Publicly exposing sensitive data via misconfigured object storages (“buckets”) has been an issue for years. Multiple articles highlight the dangers of misconfigured buckets. In 2022, Laminar Labs found that 21% of public facing AWS buckets contain sensitive data. The article goes into great detail why that is a problem and how it can be mitigated. However, their research focused exclusively on AWS. I wanted to see how prevalent exposed buckets are across the major four providers: AWS, Azure, Google and DigitalOcean.
I found 441.900 publicly accessible buckets in total, 312.000 (70,60 %) belonging to AWS, 50.400 (11,41 %) to Azure, 7.000 (1,58 %) to DigitalOcean and 72.500 (16,40 %) to Google. As scanning all of these would take an excessive amount of time and resources, I narrowed my scan down to 40.000 buckets in total, scanning buckets from each provider based on the previously mentioned percentages. This meant scanning 28.240 buckets from AWS, 4.564 from Azure, 632 from DigitalOcean and 6.560 from Google.
Coming up with a reliable way to determine whether or not a bucket has sensitive data in it can be tricky. Searching by keywords such as “Passport” and “Birth Certificate” brings results, but it’s impossible to generate a comprehensive list of keywords that could cover all kinds of possible sensitive data, especially as filenames are not always accurate (i.e. “45134.pdf” actually being a valid passport). Another way is simply by scanning for certain file extensions. Some file extensions, like “.bak”, are usually a good indicator that there may be sensitive data in the bucket (in this case, a generic backup). Other extensions, like “.pdf”, also work, but they are a less reliable indicator and potentially require manual analysis. When scanning file extensions, it’s important to exclude almost all image file extensions, as images are very common for a legitimate use case of public buckets: Simply hosting easily accessible images for a landing page. I’ve personally found buckets that saved valid passports as JPGs, so this will excluse certain buckets that do contain sensitive data, but are not covered by keywords or other file extensions.
I decided to combine both approaches and assign a confidence value based on whether a keyword was found or a “suspicious” file extension. If the confidence was less than 60 % that this bucket included sensitive data, I’d manually analyze the contents to determine whether or not sensitive data was actually present and prevent false positives. One such case was when a bucket was flagged by extension only, but simply hosted a lot of XML configuration files clearly meant for public consumption.

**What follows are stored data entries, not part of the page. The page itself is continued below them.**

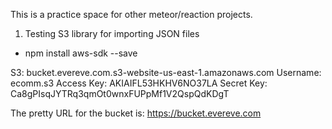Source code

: This is a practice space for other meteor/reaction projects.

1.  Testing S3 library for importing JSON files
 - npm install aws-sdk --save


 S3: bucket.evereve.com.s3-website-us-east-1.amazonaws.com
 Username: ecomm.s3
 Access Key: AKIAIFL53HKHV6NO37LA
 Secret Key: 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



 The pretty URL for the bucket is: https://bucket.evereve.com
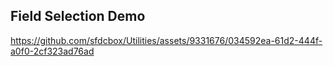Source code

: ## Field Selection Demo


https://github.com/sfdcbox/Utilities/assets/9331676/034592ea-61d2-444f-a0f0-2cf323ad76ad

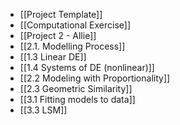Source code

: - [[Project Template]]
- [[Computational Exercise]]
- [[Project 2 - Allie]]
- [[2.1. Modelling Process]]
- [[1.3 Linear DE]]
- [[1.4 Systems of DE (nonlinear)]]
- [[2.2 Modeling with Proportionality]]
- [[2.3 Geometric Similarity]]
- [[3.1 Fitting models to data]]
- [[3.3 LSM]]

Of 40.000 scanned buckets, I found that a staggering 11.900, or roughly 29,75 %, of buckets included some form of sensitive data. Splitting it by provider, I found 8.127 of 28.240 (28,78 %) AWS buckets included sensitive data, 1.639 of 4.564 (35,91 %) Azure buckets, 280 of 632 (44,30 %) DigitalOcean buckets and 1.854 of 6.560 (28,26 %) Google buckets. As mentioned in Methodology, I can’t be sure that this list is entirely accurate, so keep in mind that +/-2,5 % of buckets may or may not include sensitive data after all.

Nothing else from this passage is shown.